Segmentation of Workflow for Secure Human Check

The weakest link regarding process safety is inspection conducted by human operators, since reliability of human behavior is not so high. Humans are not so reliable, so checkers often forget to check. Also, they may misconceive and miscount during inspections. This paper presents solutions for this problem.

A check is a crucial procedure for industrial process safety. We can detect abnormalities mostly through checks. If we forget or fail to check, risks hidden in the process will run loose.

The important part of checks is still left to human operators, even though there are many automatic control apparatuses to detect deviations of plants, to issue alerts, and even to fix them automatically. Human operators are required for general vigilance and complex decision, which cannot be handled by control apparatuses.

In order to reduce errors on checking, we should use segmentation of workflow. This paper explains theoretical advantages of the segmentation by showing practical examples in the industries.

2. Common Problematic Methods of Checking

There are many examples of ineffectual checks. Here are common examples.

1) Check on Actions not on Results

We often see a kind of check question that asks about execution of the last action. It goes like "Do A. Check whether you have done A or not." Such question is mediocrity and tautological, so human operators will not pay particular attention for it and might overlook the check.

The check must be questioning on results not executions of actions.

2) Check triggered by completion of the previous operation

We commonly see a kind of checks that is designed to follow operations. It is a instructing like "Do A. After that, check B."

Although this instruction of check looks commonplace, it does not have enough resistance to oblivion. When we forget to do the preceding action, we will forget the following action too, because it can be triggered only by the end of the preceding action.

3) `Double Check' as an Identical Repeat of Inspections

People regard so-called `double check' as identical repeat of checks by two people. But this method is very unreliable because of two reasons.

The first reason is that a checker tends to expect the other checker will detect abnormality. Both of them relay on each other, so the check will be indulgent.

The other reason is that people tend to commit errors at the same confusing points. (This risk has been recognized in software industry [1].)

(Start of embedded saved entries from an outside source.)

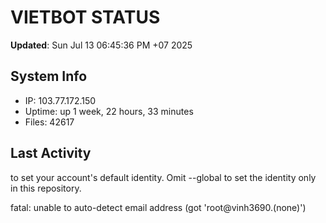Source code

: # VIETBOT STATUS
**Updated**: Sun Jul 13 06:45:36 PM +07 2025

## System Info
- IP: 103.77.172.150
- Uptime: up 1 week, 22 hours, 33 minutes
- Files: 42617

## Last Activity

to set your account's default identity.
Omit --global to set the identity only in this repository.

fatal: unable to auto-detect email address (got 'root@vinh3690.(none)')
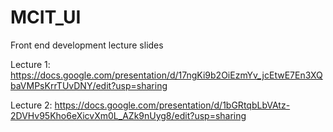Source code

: # MCIT_UI
Front end development lecture slides

Lecture 1: https://docs.google.com/presentation/d/17ngKi9b2OiEzmYv_jcEtwE7En3XQbaVMPsKrrTUvDNY/edit?usp=sharing

Lecture 2: https://docs.google.com/presentation/d/1bGRtqbLbVAtz-2DVHv95Kho6eXicvXm0L_AZk9nUyg8/edit?usp=sharing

So duplication of human checks is not effective, and its reliability does not increase in proportion to the number of checkers.

To make checks secure enough, we must conduct them by verifying from several different points of view.

4) Yes/no Questioning (Closed Question)

In general, a `closed question', whose answer should be either `yes' or `no' , is very clear and easy to understand.

But, for industry scenes, closed questions are not safe, because very large portion of answers tends to be `yes'. In actual workplace, closed questions are frequently used for verification. Most of states in workplaces are normal, so checker usually answer as "yes, it is right". People strongly expect yes answer beforehand, and they will not be strict for the checking.

To avoid this risk, we should make a checker report about variable things. We should switch a question like "Have you done action A?" to "When you did action A?" The checker will watch the situation more carefully when she/he is asked to answer something that is not constant.

3. Segmentation of Workflow and Interruption with Check Procedure

In order to solve the problems of (1) and (2) discussed above, check procedure must be designed to meet the following two criteria:

A) A workflow must have a `stage gate', periods only for check by humans.

This gate should be trans-sectional and simultaneous, i.e. all operational actions must be stopped together at the stage gate. The workplace will get silence and standstill. This stillness improves accuracy of human check. The checkers can concentrate on states and results of jobs rather than their previous actions.

B) The stage gate must be triggered independently from preceding operations in order to avoid the risk of forgetting stage gates.

We can realize triggering of stage gates depending on time.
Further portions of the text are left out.